I remember hearing about “the golden mean” as a child. It must have been explained to me then that this philosophy of Socrates and Plato, of Aristotle and Confucius and Aquinas, was a basic truth I should strive to follow.
It basically says that the path to perfection is carved between two extremes. The Middle Way, as it is called in Buddhism. Or, as Benjamin Franklin said: “Moderation in all things — including moderation.” We must fly halfway between the ocean spray and the heat of the sun, as Icarus was advised by his father but foolishly — and fatally — ignored.

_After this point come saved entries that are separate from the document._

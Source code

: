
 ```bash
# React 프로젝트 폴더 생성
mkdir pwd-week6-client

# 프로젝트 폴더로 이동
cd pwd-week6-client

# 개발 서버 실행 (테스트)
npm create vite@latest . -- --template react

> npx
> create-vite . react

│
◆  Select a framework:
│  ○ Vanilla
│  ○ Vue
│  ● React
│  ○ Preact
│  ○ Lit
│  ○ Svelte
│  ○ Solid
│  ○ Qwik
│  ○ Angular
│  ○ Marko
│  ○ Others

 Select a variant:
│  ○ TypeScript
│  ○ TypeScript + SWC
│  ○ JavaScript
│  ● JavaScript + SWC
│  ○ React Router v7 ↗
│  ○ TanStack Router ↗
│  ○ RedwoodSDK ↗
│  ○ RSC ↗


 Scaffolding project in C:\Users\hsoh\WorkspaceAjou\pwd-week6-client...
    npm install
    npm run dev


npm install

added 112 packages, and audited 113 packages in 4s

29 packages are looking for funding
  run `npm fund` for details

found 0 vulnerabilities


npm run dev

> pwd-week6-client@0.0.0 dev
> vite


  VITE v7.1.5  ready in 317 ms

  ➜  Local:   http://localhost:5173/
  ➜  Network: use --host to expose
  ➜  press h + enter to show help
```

It is striking how many cultures, across time and space, espouse this teaching. I know I latched onto it early and have carried it with me as a talisman throughout my life. If I could reach this elusive “mean,” follow some preordained recipe to strike just the right balance, all would be right in my world.

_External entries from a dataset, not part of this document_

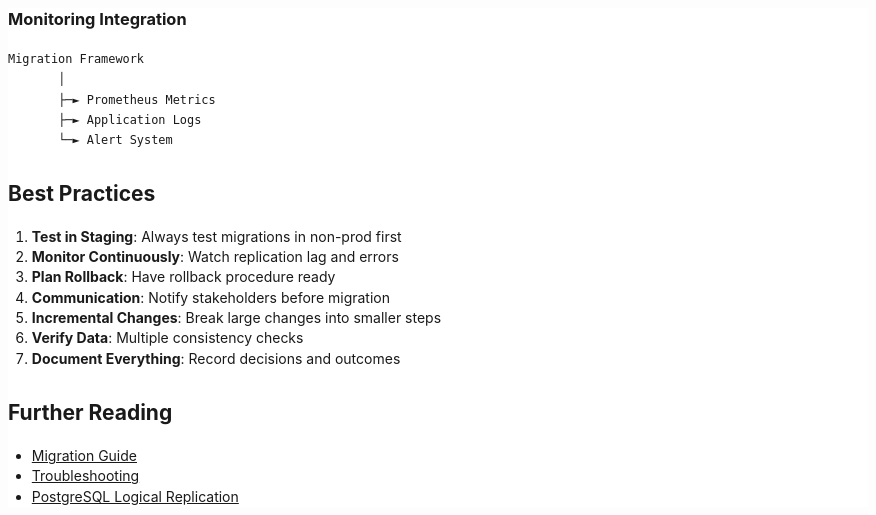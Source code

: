### Monitoring Integration

```
Migration Framework
       │
       ├─► Prometheus Metrics
       ├─► Application Logs
       └─► Alert System
```

## Best Practices

1. **Test in Staging**: Always test migrations in non-prod first
2. **Monitor Continuously**: Watch replication lag and errors
3. **Plan Rollback**: Have rollback procedure ready
4. **Communication**: Notify stakeholders before migration
5. **Incremental Changes**: Break large changes into smaller steps
6. **Verify Data**: Multiple consistency checks
7. **Document Everything**: Record decisions and outcomes

## Further Reading

- [Migration Guide](MIGRATION_GUIDE.md)
- [Troubleshooting](TROUBLESHOOTING.md)
- [PostgreSQL Logical Replication](https://www.postgresql.org/docs/current/logical-replication.html)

And really, nothing in my nearly 50 years has shaken my faith in the rightness of this. I still believe in moderation, in looking at every problem from all sides and finding the solution that causes the least harm. I believe in eating all foods, just little less of the ones filled with sugar and more of the ones laden with nutrients. Often, when I am shopping and can’t decide among the many, many choices, I will simply pick the item in the middle — middle price range, middle quality. If it’s something I don’t know or care deeply about, middle seems good enough.

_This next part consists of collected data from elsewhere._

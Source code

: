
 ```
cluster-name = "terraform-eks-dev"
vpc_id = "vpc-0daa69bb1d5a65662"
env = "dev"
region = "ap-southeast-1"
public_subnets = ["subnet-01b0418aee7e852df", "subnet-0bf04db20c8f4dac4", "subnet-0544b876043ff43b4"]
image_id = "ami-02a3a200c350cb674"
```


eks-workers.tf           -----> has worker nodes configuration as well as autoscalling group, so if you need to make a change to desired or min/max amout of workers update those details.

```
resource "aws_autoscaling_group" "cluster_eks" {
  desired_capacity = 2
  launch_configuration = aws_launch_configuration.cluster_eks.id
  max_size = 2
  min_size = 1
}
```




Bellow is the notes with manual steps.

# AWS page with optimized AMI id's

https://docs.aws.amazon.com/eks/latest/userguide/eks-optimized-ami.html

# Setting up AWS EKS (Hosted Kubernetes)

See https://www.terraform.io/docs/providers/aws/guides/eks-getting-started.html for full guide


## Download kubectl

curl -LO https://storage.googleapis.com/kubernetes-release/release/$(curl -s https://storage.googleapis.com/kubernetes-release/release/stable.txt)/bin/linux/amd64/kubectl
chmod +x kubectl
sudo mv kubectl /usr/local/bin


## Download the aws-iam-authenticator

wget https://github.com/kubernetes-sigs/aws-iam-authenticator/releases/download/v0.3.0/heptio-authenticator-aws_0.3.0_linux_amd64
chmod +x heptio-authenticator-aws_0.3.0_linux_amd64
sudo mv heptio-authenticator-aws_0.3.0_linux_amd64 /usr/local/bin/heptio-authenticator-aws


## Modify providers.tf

But when it comes to my actual day to day, I’m afraid my balancing is not particularly elegant. I am hardly a strapping Greek boy flapping through life sporting a pair of feather wings.
No, I am more of an insecure, prone-to-worrying, over-committed mess, who often reaches nightfall too tired to think a complete thought and having never set foot in a shower.
More than balancing, I am spinning. Like a contestant on Wheel of Fortune, I push the disk of my days around, clicking through all the parts that I’m trying to keep moving forward: home care, meal prep, kid activities, yard work, writing stories, posting on social media, maintaining my website, helping various nonprofits, reading, working out. I dial through each section of the wheel doing what I can to not fall behind and then click to the next area, do what must be done there, and click forward again.
If I stop to think of my relentless juggling act, I have to ask: Is this what the ancients had in mind, tucked in their caves, high atop their mountains?
Does “moderation” mean “pulled in a million directions”? Shouldn’t something called “the golden mean” be shinier than this?
Maybe. Or maybe not.
Maybe “balance” is more about staying on the beam even while outside forces are buffeting you from side to side. Maybe “mean” is taking in the extremes and folding them together with the middle. Maybe “moderation” means hearing the cacophony but uttering a sane sentence.
Because if we are not experiencing, not striving, if we’ve chosen the too tidy and too known, that is no way to live either. We need the messy and exhausting and challenging. Perhaps what matters is not what we feel in each moment but who we become by the end.
I still believe in the search for the center. I believe in caring, but not getting carried away.
I’m just here to say I thought this path would be less steep. I thought walking along it would make me feel less defeated. Somehow I equated “golden” with “easy” and I’m discovering that could not be further from the truth.
As I see it, the golden mean is not instructing us to smoothly sail to nirvana. It’s saying that all the crazy, all the trying and failing, all the pushing forward one tiny step at a time, that is how we can begin to see what The Middle Way even is. That is how we discover where our path lies.
Only by feeling the water and the sun can we find our way through them.